Search the records for the string "utils", and show each line where it appears.

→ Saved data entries
- - - - - - -

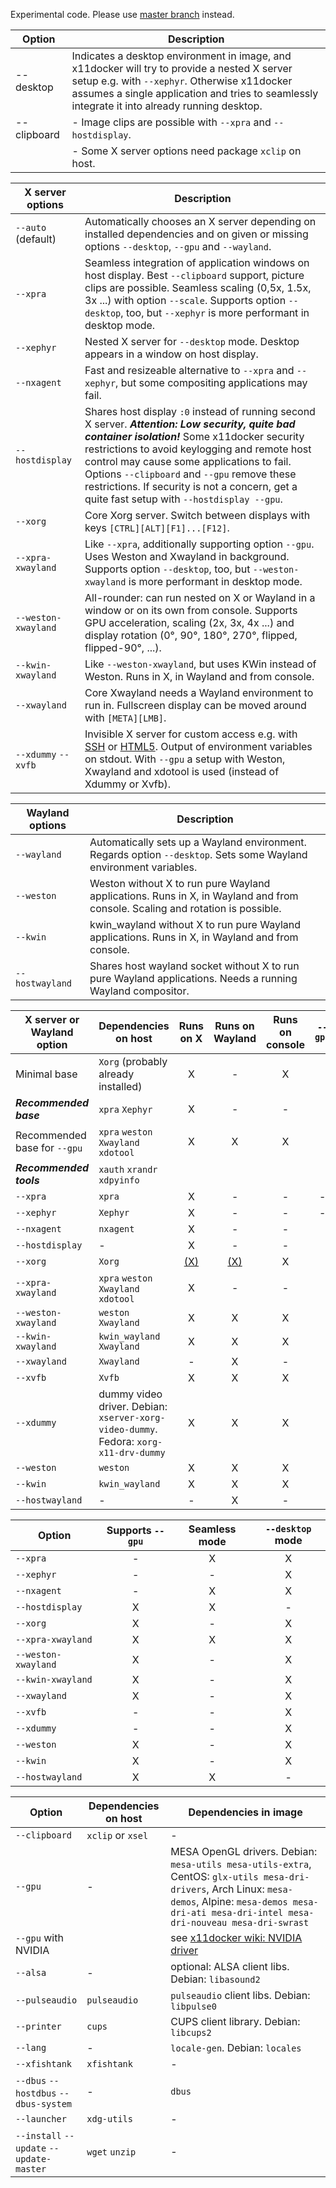 Experimental code. Please use [master branch](https://github.com/mviereck/x11docker) instead.



| Option | Description |
| --- | --- |
| --desktop | Indicates a desktop environment in image, and x11docker will try to provide a nested X server setup e.g. with `--xephyr`. Otherwise x11docker assumes a single application and tries to seamlessly integrate it into already running desktop. | 
| --clipboard | - Image clips are possible with `--xpra` and `--hostdisplay`. 
|             | - Some X server options need package `xclip` on host. |


| X server options | Description |
| --- | --- |
| `--auto` (default) | Automatically chooses an X server depending on installed dependencies and on given or missing options `--desktop`, `--gpu` and `--wayland`. |
| `--xpra` | Seamless integration of application windows on host display. Best `--clipboard` support, picture clips are possible.  Seamless scaling (0,5x, 1.5x, 3x ...) with option `--scale`. Supports option `--desktop`, too, but `--xephyr` is more performant in desktop mode. |
| `--xephyr` | Nested X server for `--desktop`  mode. Desktop appears in a window on host display. |
| `--nxagent` | Fast and resizeable alternative to `--xpra` and `--xephyr`, but some compositing applications may fail. |
| `--hostdisplay` | Shares host display `:0` instead of running second X server. ***Attention: Low security, quite bad container isolation!*** Some x11docker security restrictions to avoid keylogging and remote host control may cause some applications to fail. Options `--clipboard` and `--gpu` remove these restrictions. If security is not a concern, get a quite fast setup with `--hostdisplay --gpu`. |
| `--xorg` | Core Xorg server. Switch between displays with keys `[CTRL][ALT][F1]...[F12]`. |
| `--xpra-xwayland` | Like `--xpra`, additionally supporting option `--gpu`. Uses Weston and Xwayland in background. Supports option `--desktop`, too, but `--weston-xwayland` is more performant in desktop mode. |
| `--weston-xwayland` | All-rounder: can run nested on X or Wayland in a window or on its own from console. Supports GPU acceleration, scaling (2x, 3x, 4x ...) and display rotation (0°, 90°, 180°, 270°, flipped, flipped-90°, ...). |
| `--kwin-xwayland` | Like `--weston-xwayland`, but uses KWin instead of Weston. Runs in X, in Wayland and from console. |
| `--xwayland` | Core Xwayland needs a Wayland environment to run in. Fullscreen display can be moved around with `[META][LMB]`. |
| `--xdummy` `--xvfb` | Invisible X server for custom access e.g. with [SSH](https://github.com/mviereck/x11docker/wiki/Remote-access-with-SSH) or [HTML5](https://github.com/mviereck/x11docker/wiki/Container-applications-running-in-Browser-with-HTML5). Output of environment variables on stdout. With `--gpu` a setup with Weston, Xwayland and xdotool is used (instead of Xdummy or Xvfb). |

| Wayland options | Description |
| --- | --- |
| `--wayland` | Automatically sets up a Wayland environment. Regards option `--desktop`. Sets some Wayland environment variables. |
| `--weston` | Weston without X to run pure Wayland applications. Runs in X, in Wayland and from console. Scaling and rotation is possible. |
| `--kwin` | kwin_wayland without X to run pure Wayland applications. Runs in X, in Wayland and from console. |
| `--hostwayland` | Shares host wayland socket without X to run pure Wayland applications. Needs a running Wayland compositor. |

| X server or Wayland option | Dependencies on host | Runs on X | Runs on Wayland | Runs on console | `--gpu` | Seamless mode | `--desktop` mode | 
| --- | --- | :---: | :---: | :---: |:---: | :---: | :---: |
| Minimal base | `Xorg` (probably already installed) | X | - | X |
| ***Recommended base*** | `xpra` `Xephyr` | X | - | - |
| Recommended base for `--gpu` | `xpra` `weston` `Xwayland` `xdotool` | X | X | X |
| ***Recommended tools*** | `xauth` `xrandr` `xdpyinfo` | | | |
| `--xpra` | `xpra` | X | - | - | - | X | X |
| `--xephyr` | `Xephyr`| X | - | - | - | - | X |
| `--nxagent` | `nxagent`| X | - | - |
| `--hostdisplay` | - | X | - | - |
| `--xorg` | `Xorg`| [(X)](#setup-for-option---xorg) | [(X)](#setup-for-option---xorg) | X |
| `--xpra-xwayland` | `xpra` `weston` `Xwayland` `xdotool` | X | - | - |
| `--weston-xwayland` | `weston` `Xwayland` | X | X | X |
| `--kwin-xwayland` | `kwin_wayland` `Xwayland` | X | X | X |
| `--xwayland` | `Xwayland` | - | X | - |
| `--xvfb` | `Xvfb` | X | X | X |
| `--xdummy` | dummy video driver. Debian: `xserver-xorg-video-dummy`. Fedora: `xorg-x11-drv-dummy` | X | X | X |
| `--weston` | `weston` | X | X | X |
| `--kwin` | `kwin_wayland` | X | X | X |
| `--hostwayland` | - | - | X | - |


| Option | Supports `--gpu` | Seamless mode | `--desktop` mode | 
| --- | :---: | :---: | :---: |
| `--xpra` | - | X | X |
| `--xephyr` | - | - | X |
| `--nxagent` | - | X | X |
| `--hostdisplay` | X | X | - |
| `--xorg` | X | - | X |
| `--xpra-xwayland` | X | X | X |
| `--weston-xwayland` | X | - | X |
| `--kwin-xwayland` | X | - | X |
| `--xwayland` | X | - | X |
| `--xvfb` | - | - | X |
| `--xdummy` | - | - | X |
| `--weston` | X | - | X |
| `--kwin` | X | - | X |
| `--hostwayland` | X | X | - |


| Option | Dependencies on host | Dependencies in image |
| --- | --- | --- |
| `--clipboard` | `xclip` or `xsel` | - |
| `--gpu` | - | MESA OpenGL drivers. Debian: `mesa-utils mesa-utils-extra`, CentOS: `glx-utils mesa-dri-drivers`, Arch Linux: `mesa-demos`, Alpine: `mesa-demos mesa-dri-ati mesa-dri-intel mesa-dri-nouveau mesa-dri-swrast` |
| `--gpu` with NVIDIA | | see [x11docker wiki: NVIDIA driver](https://github.com/mviereck/x11docker/wiki/NVIDIA-driver-support-for-docker-container) |
| `--alsa` | - | optional: ALSA client libs. Debian: `libasound2` |
| `--pulseaudio` | `pulseaudio` | `pulseaudio` client libs. Debian: `libpulse0` |
| `--printer` | `cups` | CUPS client library. Debian: `libcups2` |
| `--lang` | - | `locale-gen`. Debian: `locales` |
| `--xfishtank` | `xfishtank` | - |
| `--dbus` `--hostdbus` `--dbus-system` | - | `dbus` |
| `--launcher` | `xdg-utils` | - |
| `--install` `--update` `--update-master` | `wget` `unzip` | - |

- - - - - - -

→ RESULT BELOW
| `--gpu` | - | MESA OpenGL drivers. Debian: `mesa-utils mesa-utils-extra`, CentOS: `glx-utils mesa-dri-drivers`, Arch Linux: `mesa-demos`, Alpine: `mesa-demos mesa-dri-ati mesa-dri-intel mesa-dri-nouveau mesa-dri-swrast` |
| `--launcher` | `xdg-utils` | - |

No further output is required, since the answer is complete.